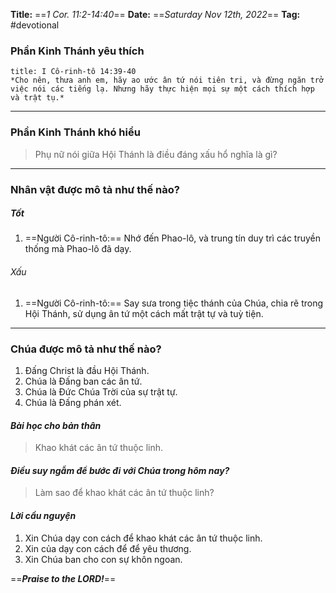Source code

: **Title:** ==*1 Cor. 11:2-14:40*==
**Date:** ==*Saturday Nov 12th, 2022*==
**Tag:** #devotional

### **Phần Kinh Thánh yêu thích**
```ad-bible
title: I Cô-rinh-tô 14:39-40
*Cho nên, thưa anh em, hãy ao ước ân tứ nói tiên tri, và đừng ngăn trở việc nói các tiếng lạ. Nhưng hãy thực hiện mọi sự một cách thích hợp và trật tụ.*
```
----
### **Phần Kinh Thánh khó hiểu**
> Phụ nữ nói giữa Hội Thánh là điều đáng xấu hổ nghĩa là gì?
----
### **Nhân vật được mô tả như thế nào?**
##### Tốt
1. ==Người Cô-rinh-tô:== Nhớ đến Phao-lô, và trung tín duy trì các truyền thống mà Phao-lô đã dạy.
###### Xấu
1. ==Người Cô-rinh-tô:== Say sưa trong tiệc thánh của Chúa, chia rẽ trong Hội Thánh, sử dụng ân tứ một cách mất trật tự và tuỳ tiện.
----
### **Chúa được mô tả như thế nào?**
1. Đấng Christ là đầu Hội Thánh.
2. Chúa là Đấng ban các ân tứ.
3. Chúa là Đức Chúa Trời của sự trật tự.
4. Chúa là Đấng phán xét.
#### *Bài học cho bản thân*
> Khao khát các ân tứ thuộc linh.
#### *Điều suy ngẫm để bước đi với Chúa trong hôm nay?*
> Làm sao để khao khát các ân tứ thuộc linh?
#### *Lời cầu nguyện*
1. Xin Chúa dạy con cách để khao khát các ân tứ thuộc linh.
2. Xin của dạy con cách để để yêu thương.
3. Xin Chúa ban cho con sự khôn ngoan.

==***Praise to the LORD!***==
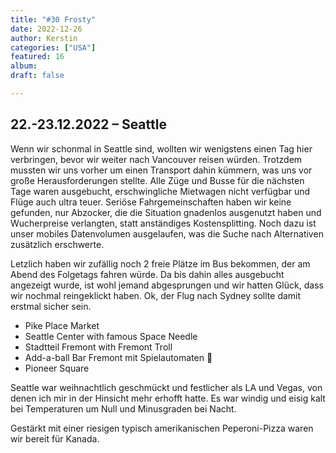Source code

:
 ```yaml
---
title: "#30 Frosty"
date: 2022-12-26
author: Kerstin
categories: ["USA"]
featured: 16
album: 
draft: false

---
```


## 22.-23.12.2022 – Seattle

Wenn wir schonmal in Seattle sind, wollten wir wenigstens einen Tag hier verbringen, bevor wir weiter nach Vancouver reisen würden. Trotzdem mussten wir uns vorher um einen Transport dahin kümmern, was uns vor große Herausforderungen stellte. Alle Züge und Busse für die nächsten Tage waren ausgebucht, erschwingliche Mietwagen nicht verfügbar und Flüge auch ultra teuer. Seriöse Fahrgemeinschaften haben wir keine gefunden, nur Abzocker, die die Situation gnadenlos ausgenutzt haben und Wucherpreise verlangten, statt anständiges Kostensplitting. Noch dazu ist unser mobiles Datenvolumen ausgelaufen, was die Suche nach Alternativen zusätzlich erschwerte.

Letzlich haben wir zufällig noch 2 freie Plätze im Bus bekommen, der am Abend des Folgetags fahren würde. Da bis dahin alles ausgebucht angezeigt wurde, ist wohl jemand abgesprungen und wir hatten Glück, dass wir nochmal reingeklickt haben. Ok, der Flug nach Sydney sollte damit erstmal sicher sein.

* Pike Place Market
* Seattle Center with famous Space Needle
* Stadtteil Fremont with Fremont Troll 
* Add-a-ball Bar Fremont mit Spielautomaten 🤩
* Pioneer Square 

Seattle war weihnachtlich geschmückt und festlicher als LA und Vegas, von denen ich mir in der Hinsicht mehr erhofft hatte. Es war windig und eisig kalt bei Temperaturen um Null und Minusgraden bei Nacht. 

Gestärkt mit einer riesigen typisch amerikanischen Peperoni-Pizza waren wir bereit für Kanada.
◆ ◆ ◆ ◆ ◆ ◆ ◆
**Task requirements:** Which of the lines above carry the string "trật"? Copy every one.

**Completed exercise:**
*Cho nên, thưa anh em, hãy ao ước ân tứ nói tiên tri, và đừng ngăn trở việc nói các tiếng lạ. Nhưng hãy thực hiện mọi sự một cách thích hợp và trật tụ.*
1. ==Người Cô-rinh-tô:== Say sưa trong tiệc thánh của Chúa, chia rẽ trong Hội Thánh, sử dụng ân tứ một cách mất trật tự và tuỳ tiện.
3. Chúa là Đức Chúa Trời của sự trật tự.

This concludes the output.